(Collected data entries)

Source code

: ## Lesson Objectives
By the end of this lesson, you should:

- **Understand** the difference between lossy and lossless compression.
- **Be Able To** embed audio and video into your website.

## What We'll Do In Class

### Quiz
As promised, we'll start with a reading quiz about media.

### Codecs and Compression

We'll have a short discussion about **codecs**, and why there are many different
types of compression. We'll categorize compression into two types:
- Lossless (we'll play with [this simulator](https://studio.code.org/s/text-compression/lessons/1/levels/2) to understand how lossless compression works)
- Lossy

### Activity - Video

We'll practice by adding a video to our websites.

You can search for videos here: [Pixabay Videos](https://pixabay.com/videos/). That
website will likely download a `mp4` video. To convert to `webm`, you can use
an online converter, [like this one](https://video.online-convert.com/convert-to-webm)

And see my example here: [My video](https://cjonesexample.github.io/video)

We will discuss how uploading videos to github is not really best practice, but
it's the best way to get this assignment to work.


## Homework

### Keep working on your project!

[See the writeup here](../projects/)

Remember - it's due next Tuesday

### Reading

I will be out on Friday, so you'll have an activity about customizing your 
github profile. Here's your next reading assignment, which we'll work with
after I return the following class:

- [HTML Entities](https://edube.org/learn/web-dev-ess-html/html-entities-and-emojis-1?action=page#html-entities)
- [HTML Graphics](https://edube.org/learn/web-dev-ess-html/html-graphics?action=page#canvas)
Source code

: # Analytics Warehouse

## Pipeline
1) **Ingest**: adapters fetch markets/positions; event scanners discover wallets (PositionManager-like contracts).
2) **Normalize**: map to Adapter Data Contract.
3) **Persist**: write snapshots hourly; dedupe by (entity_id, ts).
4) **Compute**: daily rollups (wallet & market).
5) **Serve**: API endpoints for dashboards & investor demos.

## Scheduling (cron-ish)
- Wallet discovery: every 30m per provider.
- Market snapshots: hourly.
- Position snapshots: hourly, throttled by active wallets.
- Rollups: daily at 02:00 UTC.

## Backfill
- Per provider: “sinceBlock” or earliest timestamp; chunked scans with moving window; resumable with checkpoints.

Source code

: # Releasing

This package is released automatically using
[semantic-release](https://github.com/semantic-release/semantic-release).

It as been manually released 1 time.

EXERCISE DESCRIPTION –
Search the lines above for the string "page", then show every one that has it.

SOLUTION TO THE PROBLEM –
- [HTML Entities](https://edube.org/learn/web-dev-ess-html/html-entities-and-emojis-1?action=page#html-entities)
- [HTML Graphics](https://edube.org/learn/web-dev-ess-html/html-graphics?action=page#canvas)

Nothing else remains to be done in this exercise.